* REQUIRED WORK *
Whenever a line in the data holds the string "build", copy that line.

(Saved data entries)
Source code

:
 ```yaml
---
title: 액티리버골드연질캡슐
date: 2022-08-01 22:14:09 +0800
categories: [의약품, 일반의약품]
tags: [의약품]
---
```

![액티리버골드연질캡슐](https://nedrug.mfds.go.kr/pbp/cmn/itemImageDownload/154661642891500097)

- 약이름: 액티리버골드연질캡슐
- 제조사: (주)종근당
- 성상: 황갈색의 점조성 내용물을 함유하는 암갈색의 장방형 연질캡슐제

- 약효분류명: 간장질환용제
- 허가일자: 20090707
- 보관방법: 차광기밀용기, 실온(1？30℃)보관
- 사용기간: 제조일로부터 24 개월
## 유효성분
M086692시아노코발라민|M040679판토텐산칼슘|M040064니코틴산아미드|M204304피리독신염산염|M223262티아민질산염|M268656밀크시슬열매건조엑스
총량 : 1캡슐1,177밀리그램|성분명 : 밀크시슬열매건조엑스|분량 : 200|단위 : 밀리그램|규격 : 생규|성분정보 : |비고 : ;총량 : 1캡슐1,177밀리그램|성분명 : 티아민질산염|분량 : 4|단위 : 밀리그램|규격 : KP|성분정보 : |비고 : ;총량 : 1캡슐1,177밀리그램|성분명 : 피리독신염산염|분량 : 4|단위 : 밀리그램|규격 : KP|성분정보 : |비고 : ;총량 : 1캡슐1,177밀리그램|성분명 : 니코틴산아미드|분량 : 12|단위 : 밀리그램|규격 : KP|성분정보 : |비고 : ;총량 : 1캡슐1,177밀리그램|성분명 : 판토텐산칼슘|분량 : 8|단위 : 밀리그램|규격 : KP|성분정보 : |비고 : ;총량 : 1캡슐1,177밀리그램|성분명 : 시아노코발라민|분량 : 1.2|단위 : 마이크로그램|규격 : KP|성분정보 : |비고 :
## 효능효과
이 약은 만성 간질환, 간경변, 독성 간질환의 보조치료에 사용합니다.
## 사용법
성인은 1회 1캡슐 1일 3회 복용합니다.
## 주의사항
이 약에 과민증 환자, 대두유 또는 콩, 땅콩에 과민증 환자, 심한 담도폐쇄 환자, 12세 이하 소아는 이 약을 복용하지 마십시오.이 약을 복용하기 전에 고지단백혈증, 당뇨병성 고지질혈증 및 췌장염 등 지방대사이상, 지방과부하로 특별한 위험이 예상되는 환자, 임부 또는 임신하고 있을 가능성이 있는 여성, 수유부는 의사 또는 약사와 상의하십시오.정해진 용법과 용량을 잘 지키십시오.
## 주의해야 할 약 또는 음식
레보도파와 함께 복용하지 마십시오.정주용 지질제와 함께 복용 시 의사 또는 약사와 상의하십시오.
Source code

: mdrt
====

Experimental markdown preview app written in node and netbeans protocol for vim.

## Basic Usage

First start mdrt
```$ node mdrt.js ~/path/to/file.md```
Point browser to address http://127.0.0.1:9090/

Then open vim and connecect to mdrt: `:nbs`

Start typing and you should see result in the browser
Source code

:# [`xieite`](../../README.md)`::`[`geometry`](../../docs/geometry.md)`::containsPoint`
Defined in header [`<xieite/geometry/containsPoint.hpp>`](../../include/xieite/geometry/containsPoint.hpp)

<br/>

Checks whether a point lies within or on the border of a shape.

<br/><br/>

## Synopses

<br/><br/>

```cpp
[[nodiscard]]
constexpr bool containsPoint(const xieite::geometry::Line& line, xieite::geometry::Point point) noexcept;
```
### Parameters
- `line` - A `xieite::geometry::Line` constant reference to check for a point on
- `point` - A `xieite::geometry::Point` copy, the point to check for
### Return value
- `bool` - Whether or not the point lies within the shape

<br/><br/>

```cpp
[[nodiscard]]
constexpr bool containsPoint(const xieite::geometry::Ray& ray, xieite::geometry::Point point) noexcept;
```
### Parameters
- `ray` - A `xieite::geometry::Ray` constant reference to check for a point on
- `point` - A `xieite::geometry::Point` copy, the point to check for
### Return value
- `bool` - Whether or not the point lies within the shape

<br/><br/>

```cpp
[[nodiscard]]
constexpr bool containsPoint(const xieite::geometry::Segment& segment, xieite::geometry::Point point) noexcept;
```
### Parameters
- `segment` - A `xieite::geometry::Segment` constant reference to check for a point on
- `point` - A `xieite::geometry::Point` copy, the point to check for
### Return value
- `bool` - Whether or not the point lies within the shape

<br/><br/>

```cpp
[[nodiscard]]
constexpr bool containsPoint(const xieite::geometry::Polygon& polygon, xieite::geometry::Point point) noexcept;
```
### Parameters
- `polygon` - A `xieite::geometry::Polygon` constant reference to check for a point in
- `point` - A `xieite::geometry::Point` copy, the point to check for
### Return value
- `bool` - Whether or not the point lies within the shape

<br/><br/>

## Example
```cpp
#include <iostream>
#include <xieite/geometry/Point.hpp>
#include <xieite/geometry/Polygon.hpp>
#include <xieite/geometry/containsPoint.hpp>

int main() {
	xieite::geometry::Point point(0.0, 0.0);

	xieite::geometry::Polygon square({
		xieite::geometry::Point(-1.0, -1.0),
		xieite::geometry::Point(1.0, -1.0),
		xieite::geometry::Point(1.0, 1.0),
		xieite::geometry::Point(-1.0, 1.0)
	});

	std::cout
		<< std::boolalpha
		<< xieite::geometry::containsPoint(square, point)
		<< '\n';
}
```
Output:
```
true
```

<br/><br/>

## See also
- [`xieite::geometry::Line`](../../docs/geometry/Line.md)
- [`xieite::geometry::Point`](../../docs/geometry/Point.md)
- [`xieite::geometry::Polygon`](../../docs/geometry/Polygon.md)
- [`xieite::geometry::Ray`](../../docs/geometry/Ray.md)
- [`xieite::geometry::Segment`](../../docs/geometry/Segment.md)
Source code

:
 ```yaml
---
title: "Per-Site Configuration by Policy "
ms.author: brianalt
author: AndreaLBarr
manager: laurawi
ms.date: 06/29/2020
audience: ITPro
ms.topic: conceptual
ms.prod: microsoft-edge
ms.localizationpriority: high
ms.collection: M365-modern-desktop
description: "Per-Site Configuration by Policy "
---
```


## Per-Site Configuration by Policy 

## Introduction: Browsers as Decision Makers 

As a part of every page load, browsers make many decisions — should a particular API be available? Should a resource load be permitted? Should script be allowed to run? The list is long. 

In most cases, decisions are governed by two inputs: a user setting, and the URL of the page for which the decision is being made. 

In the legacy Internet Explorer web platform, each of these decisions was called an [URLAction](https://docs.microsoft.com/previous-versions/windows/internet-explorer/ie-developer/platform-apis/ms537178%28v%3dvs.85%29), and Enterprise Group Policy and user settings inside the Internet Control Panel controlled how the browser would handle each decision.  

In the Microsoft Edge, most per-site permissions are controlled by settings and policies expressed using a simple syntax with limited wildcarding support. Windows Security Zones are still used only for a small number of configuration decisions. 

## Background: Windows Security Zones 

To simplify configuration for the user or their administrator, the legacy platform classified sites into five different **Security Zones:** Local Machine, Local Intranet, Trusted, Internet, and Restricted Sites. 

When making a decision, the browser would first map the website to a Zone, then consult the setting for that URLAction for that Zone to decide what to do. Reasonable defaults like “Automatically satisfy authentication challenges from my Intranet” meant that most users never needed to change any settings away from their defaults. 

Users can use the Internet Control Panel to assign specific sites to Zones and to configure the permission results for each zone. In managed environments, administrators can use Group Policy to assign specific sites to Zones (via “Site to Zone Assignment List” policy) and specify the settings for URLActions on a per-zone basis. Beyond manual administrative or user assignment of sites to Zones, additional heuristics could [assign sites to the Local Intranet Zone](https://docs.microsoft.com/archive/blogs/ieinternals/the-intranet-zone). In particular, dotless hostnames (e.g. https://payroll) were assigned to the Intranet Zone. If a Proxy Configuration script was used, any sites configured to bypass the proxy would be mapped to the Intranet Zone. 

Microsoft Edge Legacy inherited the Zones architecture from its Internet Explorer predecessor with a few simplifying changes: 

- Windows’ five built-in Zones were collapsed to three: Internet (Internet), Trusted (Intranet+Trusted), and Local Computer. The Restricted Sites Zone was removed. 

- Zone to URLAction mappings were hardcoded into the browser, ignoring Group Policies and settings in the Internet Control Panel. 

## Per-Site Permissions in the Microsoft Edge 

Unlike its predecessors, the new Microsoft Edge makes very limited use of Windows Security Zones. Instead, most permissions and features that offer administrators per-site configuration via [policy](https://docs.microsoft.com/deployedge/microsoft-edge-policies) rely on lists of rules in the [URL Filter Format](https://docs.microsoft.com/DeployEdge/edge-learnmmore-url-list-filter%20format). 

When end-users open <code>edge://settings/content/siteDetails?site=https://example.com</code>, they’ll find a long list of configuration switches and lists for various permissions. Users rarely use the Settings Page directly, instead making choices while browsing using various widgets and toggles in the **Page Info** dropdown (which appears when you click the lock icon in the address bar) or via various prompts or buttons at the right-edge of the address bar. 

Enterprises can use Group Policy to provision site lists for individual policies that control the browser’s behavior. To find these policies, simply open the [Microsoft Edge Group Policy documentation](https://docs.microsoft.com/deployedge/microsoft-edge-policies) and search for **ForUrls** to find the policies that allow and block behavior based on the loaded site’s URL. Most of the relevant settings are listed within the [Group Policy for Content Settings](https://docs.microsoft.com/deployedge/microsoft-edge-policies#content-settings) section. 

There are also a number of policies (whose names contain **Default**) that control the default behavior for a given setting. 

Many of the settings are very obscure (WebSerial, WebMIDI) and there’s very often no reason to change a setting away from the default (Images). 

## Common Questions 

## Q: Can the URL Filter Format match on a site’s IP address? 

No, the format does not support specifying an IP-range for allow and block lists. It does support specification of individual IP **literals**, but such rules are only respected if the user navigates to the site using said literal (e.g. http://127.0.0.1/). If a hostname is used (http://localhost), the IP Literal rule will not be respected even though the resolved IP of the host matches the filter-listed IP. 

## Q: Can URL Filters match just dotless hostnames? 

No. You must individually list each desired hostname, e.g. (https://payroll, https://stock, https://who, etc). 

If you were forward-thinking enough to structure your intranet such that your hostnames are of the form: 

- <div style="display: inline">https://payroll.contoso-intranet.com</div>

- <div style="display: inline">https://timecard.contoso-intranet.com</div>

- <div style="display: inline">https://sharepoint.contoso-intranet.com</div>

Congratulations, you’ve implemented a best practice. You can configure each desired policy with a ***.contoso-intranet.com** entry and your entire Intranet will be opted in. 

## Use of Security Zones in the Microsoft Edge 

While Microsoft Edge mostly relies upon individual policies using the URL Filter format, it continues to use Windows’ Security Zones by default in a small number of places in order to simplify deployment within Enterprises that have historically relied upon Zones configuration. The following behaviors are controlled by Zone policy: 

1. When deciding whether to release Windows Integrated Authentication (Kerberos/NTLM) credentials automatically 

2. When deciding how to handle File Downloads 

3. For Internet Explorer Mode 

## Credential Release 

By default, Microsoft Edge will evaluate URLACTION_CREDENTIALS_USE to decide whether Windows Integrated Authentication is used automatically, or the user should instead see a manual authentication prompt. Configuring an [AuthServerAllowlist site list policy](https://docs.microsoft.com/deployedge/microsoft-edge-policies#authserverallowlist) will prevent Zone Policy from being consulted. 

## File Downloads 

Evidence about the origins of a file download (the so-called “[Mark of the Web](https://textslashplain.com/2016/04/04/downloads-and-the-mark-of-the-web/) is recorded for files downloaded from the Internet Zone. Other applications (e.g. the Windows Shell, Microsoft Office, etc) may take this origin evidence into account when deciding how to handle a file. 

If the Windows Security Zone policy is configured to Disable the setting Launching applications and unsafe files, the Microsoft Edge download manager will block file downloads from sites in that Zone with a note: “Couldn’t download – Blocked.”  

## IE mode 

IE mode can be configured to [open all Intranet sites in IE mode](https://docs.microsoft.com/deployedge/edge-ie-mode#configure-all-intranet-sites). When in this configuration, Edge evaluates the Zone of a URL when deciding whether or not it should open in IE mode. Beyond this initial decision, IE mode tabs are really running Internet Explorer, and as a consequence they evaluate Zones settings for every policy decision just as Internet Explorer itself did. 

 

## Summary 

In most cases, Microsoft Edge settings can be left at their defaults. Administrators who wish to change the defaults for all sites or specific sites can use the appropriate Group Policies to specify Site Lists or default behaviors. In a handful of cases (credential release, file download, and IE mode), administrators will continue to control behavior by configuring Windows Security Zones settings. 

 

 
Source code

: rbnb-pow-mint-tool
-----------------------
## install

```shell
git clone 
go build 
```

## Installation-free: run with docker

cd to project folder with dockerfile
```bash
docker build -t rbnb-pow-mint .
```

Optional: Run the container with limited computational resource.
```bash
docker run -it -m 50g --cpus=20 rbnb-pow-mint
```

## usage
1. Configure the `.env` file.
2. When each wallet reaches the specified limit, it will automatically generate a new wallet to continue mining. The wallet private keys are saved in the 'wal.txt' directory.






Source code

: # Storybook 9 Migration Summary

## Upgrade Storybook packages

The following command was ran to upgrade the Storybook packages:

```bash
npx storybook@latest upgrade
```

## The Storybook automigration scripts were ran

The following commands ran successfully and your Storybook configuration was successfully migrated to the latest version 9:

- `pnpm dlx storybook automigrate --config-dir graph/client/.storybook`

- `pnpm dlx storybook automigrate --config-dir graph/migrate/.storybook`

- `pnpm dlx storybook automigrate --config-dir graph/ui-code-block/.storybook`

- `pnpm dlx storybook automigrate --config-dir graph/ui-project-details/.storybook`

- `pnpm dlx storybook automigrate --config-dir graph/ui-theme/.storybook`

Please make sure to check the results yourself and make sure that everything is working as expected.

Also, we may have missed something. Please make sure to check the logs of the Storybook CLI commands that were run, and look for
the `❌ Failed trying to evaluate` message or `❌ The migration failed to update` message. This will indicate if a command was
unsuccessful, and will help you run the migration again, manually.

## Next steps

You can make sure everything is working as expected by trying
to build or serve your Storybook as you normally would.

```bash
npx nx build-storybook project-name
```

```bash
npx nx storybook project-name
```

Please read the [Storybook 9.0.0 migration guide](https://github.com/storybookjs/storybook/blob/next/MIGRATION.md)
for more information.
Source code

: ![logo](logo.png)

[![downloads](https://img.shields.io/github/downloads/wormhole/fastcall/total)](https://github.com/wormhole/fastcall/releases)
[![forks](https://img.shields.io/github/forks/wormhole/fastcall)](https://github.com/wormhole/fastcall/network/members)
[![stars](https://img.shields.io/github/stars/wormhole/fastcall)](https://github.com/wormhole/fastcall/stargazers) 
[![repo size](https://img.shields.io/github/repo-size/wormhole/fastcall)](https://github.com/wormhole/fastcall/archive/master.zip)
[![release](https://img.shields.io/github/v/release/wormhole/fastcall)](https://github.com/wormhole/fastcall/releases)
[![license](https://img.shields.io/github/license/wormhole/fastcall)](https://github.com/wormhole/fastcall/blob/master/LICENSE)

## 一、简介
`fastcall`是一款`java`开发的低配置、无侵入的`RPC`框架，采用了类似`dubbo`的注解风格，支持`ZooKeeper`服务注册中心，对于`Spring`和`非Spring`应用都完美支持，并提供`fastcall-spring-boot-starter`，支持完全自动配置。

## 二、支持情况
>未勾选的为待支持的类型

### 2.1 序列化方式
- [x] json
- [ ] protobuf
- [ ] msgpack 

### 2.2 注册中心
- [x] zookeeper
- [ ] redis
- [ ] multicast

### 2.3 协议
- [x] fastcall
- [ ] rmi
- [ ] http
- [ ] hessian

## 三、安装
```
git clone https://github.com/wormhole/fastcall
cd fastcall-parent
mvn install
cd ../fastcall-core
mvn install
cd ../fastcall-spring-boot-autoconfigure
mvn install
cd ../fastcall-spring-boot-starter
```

* PROBLEM SOLUTION *
go build 
docker build -t rbnb-pow-mint .
to build or serve your Storybook as you normally would.
npx nx build-storybook project-name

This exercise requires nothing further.